As the three chums went toward their rooms, they were overtaken by “Reddy,” the trainer of the team. With the easy democracy of the ball field, he fell into step and joined in the conversation.

“Pretty hot stuff the old man gave you, just now,” he said, with his eyes twinkling.

“Right you are,” replied Bert, “but I guess we deserved it. I don’t wonder that he was on edge. It certainly was some pretty raw baseball he saw played to-day.”

“Sure,” assented Reddy, frankly. “It almost went the limit. And yet,” he went on consolingly, “it might have been worse. He only tried to steal one base with a man already on it. Suppose he’d tried to steal three.”

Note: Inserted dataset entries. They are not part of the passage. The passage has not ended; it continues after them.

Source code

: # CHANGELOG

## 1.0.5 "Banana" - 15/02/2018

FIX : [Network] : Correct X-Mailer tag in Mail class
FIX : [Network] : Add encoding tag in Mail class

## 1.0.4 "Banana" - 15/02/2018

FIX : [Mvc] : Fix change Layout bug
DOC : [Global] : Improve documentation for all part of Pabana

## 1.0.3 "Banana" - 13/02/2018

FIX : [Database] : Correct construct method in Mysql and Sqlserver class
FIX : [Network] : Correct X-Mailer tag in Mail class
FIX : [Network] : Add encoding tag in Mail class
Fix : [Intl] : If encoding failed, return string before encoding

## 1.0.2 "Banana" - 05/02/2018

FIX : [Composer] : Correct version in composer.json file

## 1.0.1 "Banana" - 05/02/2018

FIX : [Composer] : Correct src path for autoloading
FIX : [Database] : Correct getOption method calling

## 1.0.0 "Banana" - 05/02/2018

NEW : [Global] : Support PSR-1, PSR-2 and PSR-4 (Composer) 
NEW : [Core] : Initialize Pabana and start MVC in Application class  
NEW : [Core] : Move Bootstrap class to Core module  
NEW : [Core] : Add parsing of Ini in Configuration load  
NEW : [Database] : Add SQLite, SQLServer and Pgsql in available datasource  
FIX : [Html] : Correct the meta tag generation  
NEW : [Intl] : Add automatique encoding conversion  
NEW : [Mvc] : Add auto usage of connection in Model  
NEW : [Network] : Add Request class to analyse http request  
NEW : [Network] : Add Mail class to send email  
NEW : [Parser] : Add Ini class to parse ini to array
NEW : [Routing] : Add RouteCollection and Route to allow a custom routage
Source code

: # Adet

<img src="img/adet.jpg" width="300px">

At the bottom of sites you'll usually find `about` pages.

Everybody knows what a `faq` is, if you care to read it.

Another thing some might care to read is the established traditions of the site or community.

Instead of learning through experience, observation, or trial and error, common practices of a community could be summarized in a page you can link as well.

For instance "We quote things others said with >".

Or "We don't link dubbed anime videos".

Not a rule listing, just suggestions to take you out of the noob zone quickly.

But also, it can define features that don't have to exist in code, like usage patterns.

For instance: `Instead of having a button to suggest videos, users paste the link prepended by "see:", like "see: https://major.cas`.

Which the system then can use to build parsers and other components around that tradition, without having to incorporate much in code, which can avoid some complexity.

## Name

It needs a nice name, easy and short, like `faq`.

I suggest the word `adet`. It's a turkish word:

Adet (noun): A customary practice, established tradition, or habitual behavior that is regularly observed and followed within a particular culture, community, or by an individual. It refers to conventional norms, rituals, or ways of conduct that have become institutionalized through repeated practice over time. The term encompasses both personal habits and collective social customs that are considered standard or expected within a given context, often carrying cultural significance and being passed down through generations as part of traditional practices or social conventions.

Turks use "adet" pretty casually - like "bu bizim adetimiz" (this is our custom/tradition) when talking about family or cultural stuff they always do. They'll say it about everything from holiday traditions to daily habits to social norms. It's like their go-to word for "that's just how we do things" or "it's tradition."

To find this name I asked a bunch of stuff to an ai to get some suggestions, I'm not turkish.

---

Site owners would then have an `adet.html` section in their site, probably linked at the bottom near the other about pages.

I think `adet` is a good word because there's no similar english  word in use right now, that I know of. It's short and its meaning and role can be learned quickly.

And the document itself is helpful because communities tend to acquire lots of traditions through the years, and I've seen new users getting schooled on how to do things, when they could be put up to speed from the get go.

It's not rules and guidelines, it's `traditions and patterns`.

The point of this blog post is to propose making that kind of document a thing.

The boys laughed. Reddy was a privileged character about the college. The shock of fiery hair, from which he had gained his nickname, covered a shrewd, if uneducated, mind. He had formerly been a big league star, but had fractured an ankle in sliding to second. The accident had only left a slight limp, but it had effectually destroyed his usefulness on the diamond. As a trainer and rubber, however, he was a wonder, and for many years he had been connected with the college in that capacity. It was up to him to keep the men in first-class condition, and he prided himself on his skill. No “charlie horse” could long withstand his ministrations, and for strains and sprains of every kind he was famous in the athletic world. His interest in and loyalty to the college was almost as great as that of the students themselves. He was in the full confidence of the coach, and was regarded by the latter as his right hand. If one was the captain of the college craft, the other was the first mate, and between them they made a strong combination. He was an encyclopedia of information on the national game. He knew the batting and fielding averages of all the stars for many years past, and his shrewd comments on men and things made him a most interesting companion. His knowledge of books might be limited, but his knowledge of the world was immense. He had taken quite a fancy to Bert and shared the conviction of the coach that he was going to be a tower of strength to the team. He never missed an opportunity of giving him pointers, and Bert had profited greatly by his advice and suggestion. Now, as they walked, he freed his mind along the same lines followed by the coach a little earlier.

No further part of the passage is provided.